Crystal Wonder

In a recent pewter casting session, I cast a yoni-lingam (and two Venuses).

It came out pretty well, but what was of special interest was the tiny crystal formations on the yoni-lingam, where the lingam meets the yoni. (No crystals on the Venuses.)

Alex said that the crystals might depend on different rates of cooling of the object in the mould. So maybe that part cooled more slowly and it allowed these little crystals to form. Cool!

Cool enough to inspire a little study of crystals: what they are and how they form. And then -imagine!- how fortuituous that a few weeks later my daughter and I should discover this crystal-making kit on the sidewalk outside a neighbour's house, sitting there for the taking.

So we mixed up a solution on the stove called "Red Ruby Geode" (aluminum potassium sulphate). We poured in the crystals and then stirred to dissolve it in the heated water. Because warm water increases the material's solubility, the solution gets saturated. When the water is cooled down, the "extra" material that the cold water can't contain falls out of the mixture and forms crystals.

Solution and container with a string to aid in the crystal formation.

Okay, but what is a crystal? According to this do-it-yourself-at-home article from Scientific American:

"A crystal is made of molecules of a product that have come together in a specific repeated pattern. When the molecules of the crystal come together, other products that are often considered impurities, or the unwanted products of the chemical reaction, do not fit well into the structure, much like the wrong piece of a puzzle does not fit. If the crystals form slowly enough, the impurities will be rejected because they do not fit correctly, and instead will remain in the water."

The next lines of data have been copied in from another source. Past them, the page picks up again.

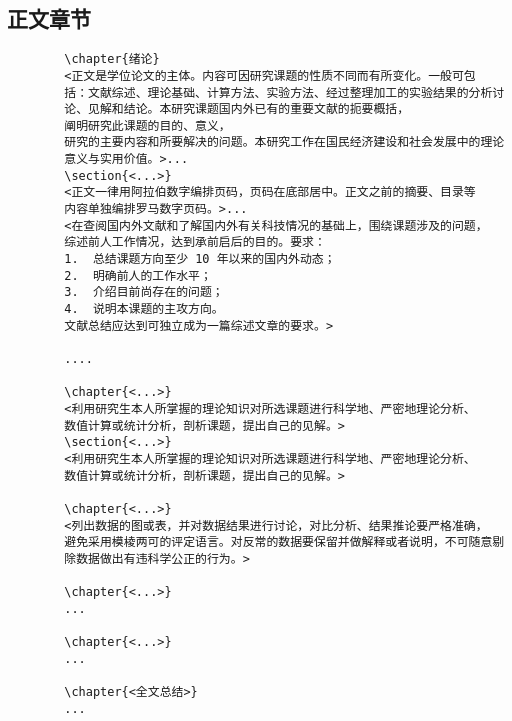 \documentclass[figurelist,tablelist,algorithmlist,nomlist,masters]{seuthesix}
\begin{document}
	\subsection{正文章节}
	{\color{magenta}
		\begin{verbatim}
		\chapter{绪论}
		<正文是学位论文的主体。内容可因研究课题的性质不同而有所变化。一般可包
		括：文献综述、理论基础、计算方法、实验方法、经过整理加工的实验结果的分析讨
		论、见解和结论。本研究课题国内外已有的重要文献的扼要概括，
		阐明研究此课题的目的、意义，
		研究的主要内容和所要解决的问题。本研究工作在国民经济建设和社会发展中的理论
		意义与实用价值。>...
		\section{<...>}
		<正文一律用阿拉伯数字编排页码，页码在底部居中。正文之前的摘要、目录等
		内容单独编排罗马数字页码。>...
		<在查阅国内外文献和了解国内外有关科技情况的基础上，围绕课题涉及的问题，
		综述前人工作情况，达到承前启后的目的。要求：
		1.  总结课题方向至少 10 年以来的国内外动态；
		2.  明确前人的工作水平；
		3.  介绍目前尚存在的问题；
		4.  说明本课题的主攻方向。
		文献总结应达到可独立成为一篇综述文章的要求。>

		....

		\chapter{<...>}
		<利用研究生本人所掌握的理论知识对所选课题进行科学地、严密地理论分析、
		数值计算或统计分析，剖析课题，提出自己的见解。>
		\section{<...>}
		<利用研究生本人所掌握的理论知识对所选课题进行科学地、严密地理论分析、
		数值计算或统计分析，剖析课题，提出自己的见解。>

		\chapter{<...>}
		<列出数据的图或表，并对数据结果进行讨论，对比分析、结果推论要严格准确，
		避免采用模棱两可的评定语言。对反常的数据要保留并做解释或者说明，不可随意剔
		除数据做出有违科学公正的行为。>

		\chapter{<...>}
		...

		\chapter{<...>}
		...

		\chapter{<全文总结>}
		...

		\end{verbatim}
	}
\end{document}
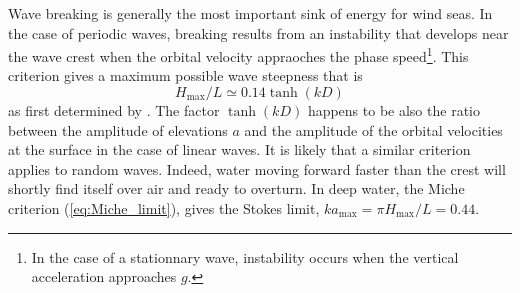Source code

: Wave breaking is generally the most important sink of energy for wind seas. In the case of periodic waves, breaking results from 
an instability that develops near the wave crest when the orbital velocity appraoches the phase speed\footnote{In the case of a stationnary 
wave, instability occurs when the vertical acceleration approaches $g$.}. This criterion gives a maximum possible wave steepness that 
is 
\begin{equation}
H_{\max}/L \simeq 0.14 \label{eq:Miche_limit}
\tanh(kD)    
   \end{equation}
as first determined by \cite{Miche1944d}. 
 The factor $\tanh(kD)$ happens to be also the ratio between the amplitude of elevations $a$ and the amplitude of the orbital velocities at the 
surface in the case of linear waves. It is likely that a similar criterion applies to random waves. Indeed, water moving forward faster than the crest will 
shortly find itself over air and ready to overturn. In deep water, the Miche criterion (\ref{eq:Miche_limit}), gives the Stokes limit, $k a_{\max} = \pi H_{\max}/L = 0.44$. 

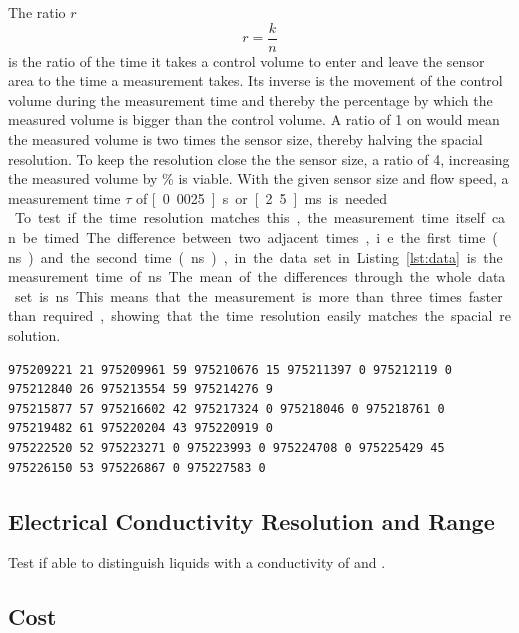 The ratio $ r $
\begin{equation}
	r = \frac{k}{n}
\label{eq:resr} 
\end{equation}
is the ratio of the time it takes a control volume to enter and leave the sensor area  to the time a measurement takes. Its inverse is the movement of the control volume during the measurement time and thereby the percentage by which the measured volume is bigger than the control volume. A ratio of 1 on would mean the measured volume is two times the sensor size, thereby halving the spacial resolution. To keep the resolution close the the sensor size, a ratio of 4, increasing the measured volume by \unit[25]{\%} is viable.
With the given sensor size and flow speed, a measurement time $ \tau $ of \unit[0.0025]{s} or \unit[2.5]{ms} is needed.\\

To test if the time resolution matches this, the measurement time itself can be timed. The difference between two adjacent times, i.e. the first time (\unit[975209221]{ns}) and the second time (\unit[975209961]{ns}), in the data set in Listing \ref{lst:data} is the measurement time of \unit[740]{ns}. The mean of the differences through the whole data set is \unit[748]{ns}. This means that the measurement is more than three times faster than required, showing that the time resolution easily matches the spacial resolution.

\begin{lstlisting}[caption={An excerpt of measurement data showing three lines of data from 8 sensors. The long numbers are the times at which the measurements were taken in nanoseconds measurement from the start, the short numbers are the measured values.},label={lst:data}]
975209221 21 975209961 59 975210676 15 975211397 0 975212119 0 975212840 26 975213554 59 975214276 9 
975215877 57 975216602 42 975217324 0 975218046 0 975218761 0 975219482 61 975220204 43 975220919 0 
975222520 52 975223271 0 975223993 0 975224708 0 975225429 45 975226150 53 975226867 0 975227583 0  
\end{lstlisting}

\subsection{Electrical Conductivity Resolution and Range}

Test if able to distinguish liquids with a conductivity of  and .

\subsection{Cost}

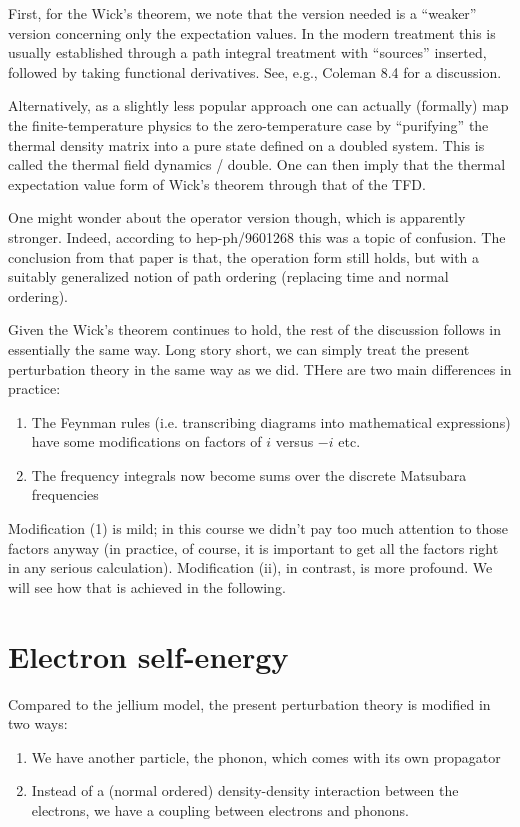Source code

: First, for the Wick's theorem, we note that the version needed is a ``weaker'' version concerning only the expectation values. In the modern treatment this is usually established through a path integral treatment with ``sources'' inserted, followed by taking functional derivatives. See, e.g., Coleman 8.4 for a discussion.

Alternatively, as a slightly less popular approach one can actually (formally) map the finite-temperature physics to the zero-temperature case by ``purifying'' the thermal density matrix into a pure state defined on a doubled system. This is called the thermal field dynamics / double. One can then imply that the thermal expectation value form of Wick's theorem through that of the TFD.

One might wonder about the operator version though, which is apparently stronger. Indeed, according to hep-ph/9601268 this was a topic of confusion. The conclusion from that paper is that, the operation form still holds, but with a suitably generalized notion of path ordering (replacing time and normal ordering).

Given the Wick's theorem continues to hold, the rest of the discussion follows in essentially the same way. Long story short, we can simply treat the present perturbation theory in the same way as we did. THere are two main differences in practice:
\begin{enumerate}
    \item The Feynman rules (i.e. transcribing diagrams into mathematical expressions) have some modifications on factors of $i$ versus $-i$ etc.
    \item The frequency integrals now become sums over the discrete Matsubara frequencies
\end{enumerate}
Modification (1) is mild; in this course we didn't pay too much attention to those factors anyway (in practice, of course, it is important to get all the factors right in any serious calculation). Modification (ii), in contrast, is more profound. We will see how that is achieved in the following.

\section{Electron self-energy}

Compared to the jellium model, the present perturbation theory is modified in two ways:
\begin{enumerate}
    \item We have another particle, the phonon, which comes with its own propagator
    \item Instead of a (normal ordered) density-density interaction between the electrons, we have a coupling between electrons and phonons.
\end{enumerate}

Slow-forming crystals are therefore larger and more cube-like, whereas a solution that is cooled too quickly will produce more crystals but they will be smaller and less cube-like (because they contain more impurities).

Photos from my cheap microscope of the Ruby Red crystals we produced.
Hard to tell which ones were slow-forming and which cooled faster, but it was fun to try.

So, if I understood correctly (if!), it seems that that part of the yoni-lingam cooled more slowly, perhaps because it is covered slightly by the umbrella shape of the upside-down yoni. And because it cooled more slowly, large, chunky crystals appeared. Now, crystals formed everywhere else on the object too--because in any case metal itself is a crystal--but they are so small that they aren't really visible as such and just appear (to me) as, well, "metal".

In "Practical Casting" by Tim McCreight, I found a section on "Recrystallization" in the chapter on Sprues:

"As metal cools it falls into an organized pattern in a process called recrystallization. In the same way that an orderly stack of bricks takes up less space than a disorganized pile, the metal contracts, or takes up less space, as it cools. Small colonies or grains of crystals organize themselves independently, creating microscopic voids between them, that will remain in the casting as pits unless they are filled. If molten metal is available, it will be drawn by osmosis into these spaces, filling in the pits.
If a thicker section is adjacent to the cast object, this will cool a split section later than the piece and will provide a supply of molten metal to fill in the voids. When this largest secion is recrystallizing there is no supply of molten metal to fill in the voids, so it will end up with pits. The aim of proper casting is to arrange sprues so that this happens outside the cast object..."

So there you have it. We learned something about crystals, had some fun in the kitchen, and give thanks to our neighbour and to Fortuna herself for leaving "Crystal Wonder" out for us to pick up.